**YOUR GOAL**. Would you return every line of the listing below that has "improve" in it?

**THE RECORDS**.
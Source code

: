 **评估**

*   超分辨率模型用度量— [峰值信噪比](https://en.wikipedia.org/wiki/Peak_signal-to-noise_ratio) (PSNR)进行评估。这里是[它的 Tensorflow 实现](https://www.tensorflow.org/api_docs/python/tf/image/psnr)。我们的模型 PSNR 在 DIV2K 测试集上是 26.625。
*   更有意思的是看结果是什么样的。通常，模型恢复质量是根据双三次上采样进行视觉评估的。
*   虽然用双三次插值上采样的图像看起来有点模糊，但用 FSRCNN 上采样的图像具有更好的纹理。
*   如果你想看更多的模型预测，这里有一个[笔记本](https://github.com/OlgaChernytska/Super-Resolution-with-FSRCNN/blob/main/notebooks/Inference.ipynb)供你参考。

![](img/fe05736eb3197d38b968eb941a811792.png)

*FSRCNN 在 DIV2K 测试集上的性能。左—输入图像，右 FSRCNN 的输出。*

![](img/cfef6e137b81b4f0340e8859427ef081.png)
---
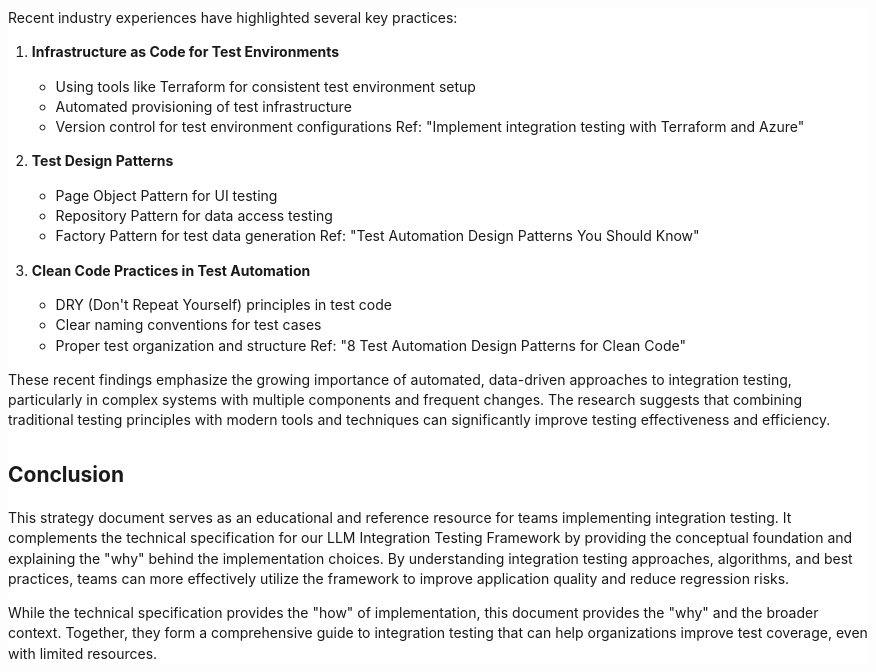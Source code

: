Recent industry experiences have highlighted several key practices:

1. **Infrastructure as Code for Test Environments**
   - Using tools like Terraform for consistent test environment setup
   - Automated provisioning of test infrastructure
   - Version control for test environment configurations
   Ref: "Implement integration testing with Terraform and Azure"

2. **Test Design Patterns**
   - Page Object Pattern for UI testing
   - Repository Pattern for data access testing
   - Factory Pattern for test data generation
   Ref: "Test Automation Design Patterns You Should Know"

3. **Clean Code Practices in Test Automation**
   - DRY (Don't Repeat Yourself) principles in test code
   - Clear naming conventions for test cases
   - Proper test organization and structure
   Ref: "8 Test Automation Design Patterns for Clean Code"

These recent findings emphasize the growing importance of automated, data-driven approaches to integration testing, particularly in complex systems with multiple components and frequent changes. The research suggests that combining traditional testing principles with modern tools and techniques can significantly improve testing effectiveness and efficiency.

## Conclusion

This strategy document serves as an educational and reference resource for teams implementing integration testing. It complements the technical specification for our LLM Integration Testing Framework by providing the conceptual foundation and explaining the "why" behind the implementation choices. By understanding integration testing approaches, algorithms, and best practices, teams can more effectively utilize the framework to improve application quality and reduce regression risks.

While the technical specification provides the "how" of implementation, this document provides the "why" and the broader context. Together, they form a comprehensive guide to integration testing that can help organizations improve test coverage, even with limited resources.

**RESULT**.
These recent findings emphasize the growing importance of automated, data-driven approaches to integration testing, particularly in complex systems with multiple components and frequent changes. The research suggests that combining traditional testing principles with modern tools and techniques can significantly improve testing effectiveness and efficiency.
This strategy document serves as an educational and reference resource for teams implementing integration testing. It complements the technical specification for our LLM Integration Testing Framework by providing the conceptual foundation and explaining the "why" behind the implementation choices. By understanding integration testing approaches, algorithms, and best practices, teams can more effectively utilize the framework to improve application quality and reduce regression risks.
While the technical specification provides the "how" of implementation, this document provides the "why" and the broader context. Together, they form a comprehensive guide to integration testing that can help organizations improve test coverage, even with limited resources.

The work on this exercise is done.